Her first two albums have garnered nothing but praise from critics, and so have her EPs. She starred in two Oscar-nominated movies in 2016 (“Hidden Figures” and “Moonlight”). And she has created her own imprint label called Wondaland Records which has a deal with Epic Records, a subsidiary of Sony Music.
Through all of this, Monae has been working her way towards her new album “Dirty Computer.” She has said the concept behind the album came before she released her last studio album, but she felt her fans would want her to continue the path the first album had forged.

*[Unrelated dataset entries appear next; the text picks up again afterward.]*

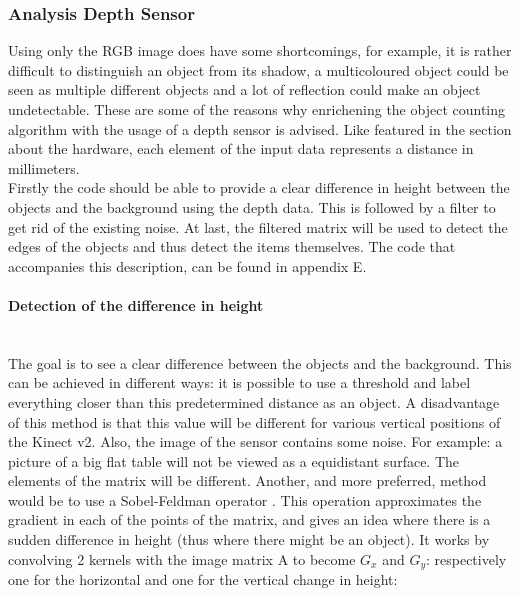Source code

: \documentclass{article}
\begin{document}
\subsubsection{Analysis Depth Sensor}
Using only the RGB image does have some shortcomings, for example, it is rather difficult to distinguish an object from its shadow, a multicoloured object could be seen as multiple different objects and a lot of reflection could make an object undetectable. These are some of the reasons why enrichening the object counting algorithm with the usage of a depth sensor is advised. Like featured in the section about the hardware, each element of the input data represents a distance in millimeters.\\
Firstly the code should be able to provide a clear difference in height between the objects and the background using the depth data. This is followed by a filter to get rid of the existing noise. At last, the filtered matrix will be used to detect the edges of the objects and thus detect the items themselves. The code that accompanies this description, can be found in appendix E.
 
\paragraph{Detection of the difference in height}\mbox{}\\
The goal is to see a clear difference between the objects and the background. This can be achieved in different ways: it is possible to use a threshold and label everything closer than this predetermined distance as an object. A disadvantage of this method is that this value will be different for various vertical positions of the Kinect v2. Also, the image of the sensor contains some noise. For example: a picture of a big flat table will not be viewed as a equidistant surface. The elements of the matrix will be different. Another, and more preferred, method would be to use a Sobel-Feldman operator \cite{Sobel_operator}. This operation approximates the gradient in each of the points of the matrix, and gives an idea where there is a sudden difference in height (thus where there might be an object). It works by convolving 2 kernels with the image matrix A to become $G_{x}$ and $G_{y}$: respectively one for the horizontal and one for the vertical change in height: 
\end{document}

Now, she feels like it is time to be boldly herself.
“Dirty Computer” is an expansive work tackling self-identity, black empowerment and the political state of the country. The album has an accompanying movie that Janelle Monae calls an “Emotion Picture.” The movie takes place in a dystopian future where people are cleansed of their originality.
The term “dirty computer” is a metaphor Monae uses for minority cultures that are relegated to being defined as other. Over the course of the album Monae claims power in the flaws of the system that make her other.
The title track, “Dirty Computer,” leads the album as a smooth introduction, featuring the harmonic work of Beach Boys legend Brian Wilson. While it has the potential to come off as hokey, it feels so sincere. The song transports you to Monae’s headspace and dreamily fades out.
Along with the work of Brian Wilson, there are also features from Pharrell, Zoe Kravitz, Grimes, writing from Julia Michaels and a speech from Stevie Wonder. It is obvious that people within the industry respect and admire Monae.
While all of these artists have distinct touches that often overshadow the voice of those they work with, Janelle Monae never cedes the spotlight. Monae has co-writing credit on all of the tracks, save for the interludes. It is obvious that the album is truly her vision.
Her distinct combination of R&B, pop and soul is sexy, playful and unique. There are traces of the mentorship she received from the late Prince. She carries on his legacy, without ever claiming to represent the next generation of his music.
“Crazy, Classic, Life” is one of the catchiest tracks on the album that really sets up the arc of the albums story. The production is so tight and detailed, but manages to seamlessly change moods multiple times.